Travelling back through Brisbane Airport yesterday a quick check on my budget Acer Spin road warrior discovered the Cairns Airport statistics for February. However by the time I arrived home the Airport web site seemed to be undergoing an update with links moved and all I could find on the performance page was the message “Sorry, there are currently no listings.” Luckily the PDF was still open on the road warrior:

Airport Feb 1

  1. Maybe i’m too pedantic but how does an organisation like Cairns Airport manage to post online a document with such obvious errors in some of the growth percentages without being picked up by somebody? Maybe it will be corrected when reposted?
  2. The numbers and trend are awful. You have to go back to the dark days following the GFC crunch to find a negative domestic month of this size. The -7.9% is correct for the month and now -1.65% annual and falling.

Airport Feb 2

However those early month seasonal factors also come into play as well as recent climatic events. As the largest airport and international gateway Sydney Airport’s ASX listing provides the best timely benchmark. Sydney also posted February numbers this week and the monthly commentary is worthwhile posting on seasonal and capacity factors:

The number of International passengers moving through Sydney Airport in February was slightly ahead of the prior corresponding period (pcp) growing by 0.4%. Domestic passenger numbers were down 2.7% on the pcp.

International passenger numbers grew by 0.4%, which is in line with seat growth through the period. As indicated last month, the shift in the Lunar New Year buoyed January while impacting the February comparison.

International passenger growth year to date is 2.9%, representing close to 83,000 additional travellers through the airport. Last year the Lunar New Year shoulder extended into March, so the shift forward in 2019 will impact the March numbers.

Reduced domestic seat capacity (-1.9%) combined with lower load factors (-0.7%) has impacted the February domestic passenger numbers compared to the pcp. In addition, cancellation rates for the month continue to be higher than usual.

Domestic at Sydney was flat in January so it is noted that they have also experienced a slightly slower negative growth start to the year with international growth also below annual growth in the opening months.

Local media, tourism and lobby groups seem to have finally discovered the slow tourism narrative with the Cairns Post running a campaign on it for a week and we were even feted with a visit from Kate Jones.
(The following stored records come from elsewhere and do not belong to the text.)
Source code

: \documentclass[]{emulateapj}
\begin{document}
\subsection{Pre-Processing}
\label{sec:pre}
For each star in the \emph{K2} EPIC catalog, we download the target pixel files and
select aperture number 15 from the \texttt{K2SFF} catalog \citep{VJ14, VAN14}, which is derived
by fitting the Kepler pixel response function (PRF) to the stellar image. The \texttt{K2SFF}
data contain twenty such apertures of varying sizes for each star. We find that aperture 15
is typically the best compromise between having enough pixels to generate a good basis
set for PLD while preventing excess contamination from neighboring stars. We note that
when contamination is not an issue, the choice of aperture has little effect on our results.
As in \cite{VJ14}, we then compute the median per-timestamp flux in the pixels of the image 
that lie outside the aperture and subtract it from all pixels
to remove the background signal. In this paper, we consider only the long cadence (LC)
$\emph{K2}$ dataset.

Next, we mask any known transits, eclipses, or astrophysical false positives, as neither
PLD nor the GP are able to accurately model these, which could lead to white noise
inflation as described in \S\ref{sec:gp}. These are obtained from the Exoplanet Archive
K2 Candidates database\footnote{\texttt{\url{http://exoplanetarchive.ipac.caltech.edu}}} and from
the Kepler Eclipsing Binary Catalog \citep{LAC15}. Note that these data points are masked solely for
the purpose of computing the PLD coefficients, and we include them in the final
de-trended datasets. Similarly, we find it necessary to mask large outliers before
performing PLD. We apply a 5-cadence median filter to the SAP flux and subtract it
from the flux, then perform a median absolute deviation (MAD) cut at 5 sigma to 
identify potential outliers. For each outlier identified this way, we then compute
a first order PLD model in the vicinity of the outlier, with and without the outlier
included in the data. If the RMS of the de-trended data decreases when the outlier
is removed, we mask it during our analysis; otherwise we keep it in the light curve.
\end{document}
A Sunday jaunt to Port Douglas (for some Pickled in Port drunken gingers) and a weekday evening wander around the city this month both indicated a quiet March also with some businesses taking the opportunity for a break.

April will be a key month to watch with additional Qantas capacity to Cairns scheduled from March 31. Easter also moves later into April with Good Friday last year on March 30. Hanrahan says if we can’t get a positive growth month in April with a tailwind from those factors then we’ll all be rooned before the year is out.